Say you have an array for which the ith element is the price of a given stock on day i.

Design an algorithm to find the maximum profit. You may complete as many transactions as you like (ie, buy one and sell one share of the stock multiple times). However, you may not engage in multiple transactions at the same time (ie, you must sell the stock before you buy again).

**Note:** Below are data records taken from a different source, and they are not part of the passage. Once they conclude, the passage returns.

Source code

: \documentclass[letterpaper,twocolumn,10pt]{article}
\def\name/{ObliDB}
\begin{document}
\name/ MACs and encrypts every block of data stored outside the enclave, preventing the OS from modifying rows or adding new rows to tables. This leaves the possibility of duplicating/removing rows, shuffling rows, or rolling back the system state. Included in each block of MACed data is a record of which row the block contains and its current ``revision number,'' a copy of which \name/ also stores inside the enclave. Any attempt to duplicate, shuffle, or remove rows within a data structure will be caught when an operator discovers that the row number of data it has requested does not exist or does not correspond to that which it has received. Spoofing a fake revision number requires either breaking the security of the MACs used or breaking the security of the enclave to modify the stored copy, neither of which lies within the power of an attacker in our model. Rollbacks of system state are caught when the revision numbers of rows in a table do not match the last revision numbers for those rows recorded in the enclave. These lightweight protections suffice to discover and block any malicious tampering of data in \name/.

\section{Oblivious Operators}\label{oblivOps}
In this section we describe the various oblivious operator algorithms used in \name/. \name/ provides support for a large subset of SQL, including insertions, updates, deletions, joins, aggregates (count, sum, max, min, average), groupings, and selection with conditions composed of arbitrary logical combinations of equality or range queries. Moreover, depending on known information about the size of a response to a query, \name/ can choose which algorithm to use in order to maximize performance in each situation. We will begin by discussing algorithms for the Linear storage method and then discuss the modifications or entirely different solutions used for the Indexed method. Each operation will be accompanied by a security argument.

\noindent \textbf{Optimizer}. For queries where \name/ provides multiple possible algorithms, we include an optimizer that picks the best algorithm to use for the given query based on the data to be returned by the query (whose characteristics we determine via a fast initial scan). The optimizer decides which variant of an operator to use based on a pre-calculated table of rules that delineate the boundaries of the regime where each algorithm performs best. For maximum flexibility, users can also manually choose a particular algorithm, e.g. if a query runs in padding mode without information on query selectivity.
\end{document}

###思路 II这道题反而比较像一个Maximum slice problem,有一个重要的观察是prices[i] - prices[i-2] = (prices[i] - prices[i-1]) + (prices[i-1] - prices[i-2]),因此我们可以抽象成相邻元素差序列的最大字段和问题。 ###代码

int maxProfit(vector<int> &prices) {
    int n = prices.size();
    if(n <= 1) return 0;    
    int profit = 0;
    for(int i = 1; i < n; i++){
        int gap = prices[i] - prices[i-1];
        if(gap > 0) profit += gap;
    }
    return profit;
}

##Best Time to Buy and Sell Stock III

Say you have an array for which the ith element is the price of a given stock on day i.

Design an algorithm to find the maximum profit. You may complete at most two transactions.

Note: You may not engage in multiple transactions at the same time (ie, you must sell the stock before you buy again).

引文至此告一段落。